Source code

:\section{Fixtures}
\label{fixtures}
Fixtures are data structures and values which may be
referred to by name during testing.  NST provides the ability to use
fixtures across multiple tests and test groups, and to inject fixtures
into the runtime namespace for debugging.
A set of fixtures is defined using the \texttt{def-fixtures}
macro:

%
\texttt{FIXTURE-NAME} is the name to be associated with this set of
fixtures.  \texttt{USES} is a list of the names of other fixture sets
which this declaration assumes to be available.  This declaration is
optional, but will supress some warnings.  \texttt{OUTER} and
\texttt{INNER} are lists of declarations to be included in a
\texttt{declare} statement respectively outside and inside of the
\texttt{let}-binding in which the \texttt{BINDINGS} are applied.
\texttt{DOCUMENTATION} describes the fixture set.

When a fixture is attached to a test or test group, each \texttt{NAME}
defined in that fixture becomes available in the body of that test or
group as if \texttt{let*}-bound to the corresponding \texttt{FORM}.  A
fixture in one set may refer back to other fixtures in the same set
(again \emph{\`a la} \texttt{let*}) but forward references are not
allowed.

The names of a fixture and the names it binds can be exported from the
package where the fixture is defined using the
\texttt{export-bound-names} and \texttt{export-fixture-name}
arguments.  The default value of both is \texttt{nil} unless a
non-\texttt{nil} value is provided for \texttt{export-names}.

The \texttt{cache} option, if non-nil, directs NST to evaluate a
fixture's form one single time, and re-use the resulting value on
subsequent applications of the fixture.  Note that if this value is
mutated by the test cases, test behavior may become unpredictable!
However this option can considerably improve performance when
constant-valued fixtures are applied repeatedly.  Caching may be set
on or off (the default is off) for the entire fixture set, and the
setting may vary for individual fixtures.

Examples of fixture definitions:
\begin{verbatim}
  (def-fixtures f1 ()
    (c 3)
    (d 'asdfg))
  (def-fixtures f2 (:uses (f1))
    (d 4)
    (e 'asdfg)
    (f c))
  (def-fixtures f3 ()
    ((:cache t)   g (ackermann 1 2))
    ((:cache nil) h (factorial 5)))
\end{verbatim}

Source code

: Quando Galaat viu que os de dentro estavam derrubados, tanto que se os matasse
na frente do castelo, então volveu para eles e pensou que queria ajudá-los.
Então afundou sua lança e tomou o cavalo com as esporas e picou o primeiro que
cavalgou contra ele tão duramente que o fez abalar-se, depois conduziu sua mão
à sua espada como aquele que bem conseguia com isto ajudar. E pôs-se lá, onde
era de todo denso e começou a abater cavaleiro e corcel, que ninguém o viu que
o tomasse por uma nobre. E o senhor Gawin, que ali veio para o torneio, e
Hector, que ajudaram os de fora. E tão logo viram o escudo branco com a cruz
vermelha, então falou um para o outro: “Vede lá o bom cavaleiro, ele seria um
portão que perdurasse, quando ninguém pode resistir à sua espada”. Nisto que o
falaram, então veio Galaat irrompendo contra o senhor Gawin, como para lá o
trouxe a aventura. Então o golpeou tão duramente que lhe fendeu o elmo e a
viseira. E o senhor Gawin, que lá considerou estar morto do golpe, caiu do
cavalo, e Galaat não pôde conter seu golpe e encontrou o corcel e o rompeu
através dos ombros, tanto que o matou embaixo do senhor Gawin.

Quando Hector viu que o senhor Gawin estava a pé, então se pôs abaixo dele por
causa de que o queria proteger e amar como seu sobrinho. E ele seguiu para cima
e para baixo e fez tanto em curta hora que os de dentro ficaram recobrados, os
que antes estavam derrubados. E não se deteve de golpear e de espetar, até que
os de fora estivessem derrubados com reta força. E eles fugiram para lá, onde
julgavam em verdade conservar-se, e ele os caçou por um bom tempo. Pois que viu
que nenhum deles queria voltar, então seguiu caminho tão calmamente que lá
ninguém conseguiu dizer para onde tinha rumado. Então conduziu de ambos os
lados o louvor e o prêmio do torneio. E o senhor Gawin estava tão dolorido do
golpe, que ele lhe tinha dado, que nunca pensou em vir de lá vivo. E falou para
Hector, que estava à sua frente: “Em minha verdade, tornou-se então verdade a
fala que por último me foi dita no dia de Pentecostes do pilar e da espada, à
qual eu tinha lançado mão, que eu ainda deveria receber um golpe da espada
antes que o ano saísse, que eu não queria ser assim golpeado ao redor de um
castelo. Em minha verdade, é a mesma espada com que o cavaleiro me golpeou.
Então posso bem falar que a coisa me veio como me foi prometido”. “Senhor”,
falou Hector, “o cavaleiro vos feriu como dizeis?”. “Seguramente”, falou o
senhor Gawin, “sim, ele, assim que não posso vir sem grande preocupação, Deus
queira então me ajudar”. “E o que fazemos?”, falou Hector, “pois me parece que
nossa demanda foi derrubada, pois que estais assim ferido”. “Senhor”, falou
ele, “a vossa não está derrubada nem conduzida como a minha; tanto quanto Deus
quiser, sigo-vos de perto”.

· · · ·

What you need to do: From the records above, copy out the line with "setting may vary for individual fixtures.", the line with "Hector, que ajudaram", and every line between them, word for word.

Solution for this exercise:
setting may vary for individual fixtures.

Examples of fixture definitions:
\begin{verbatim}
  (def-fixtures f1 ()
    (c 3)
    (d 'asdfg))
  (def-fixtures f2 (:uses (f1))
    (d 4)
    (e 'asdfg)
    (f c))
  (def-fixtures f3 ()
    ((:cache t)   g (ackermann 1 2))
    ((:cache nil) h (factorial 5)))
\end{verbatim}

Source code

: Quando Galaat viu que os de dentro estavam derrubados, tanto que se os matasse
na frente do castelo, então volveu para eles e pensou que queria ajudá-los.
Então afundou sua lança e tomou o cavalo com as esporas e picou o primeiro que
cavalgou contra ele tão duramente que o fez abalar-se, depois conduziu sua mão
à sua espada como aquele que bem conseguia com isto ajudar. E pôs-se lá, onde
era de todo denso e começou a abater cavaleiro e corcel, que ninguém o viu que
o tomasse por uma nobre. E o senhor Gawin, que ali veio para o torneio, e
Hector, que ajudaram os de fora. E tão logo viram o escudo branco com a cruz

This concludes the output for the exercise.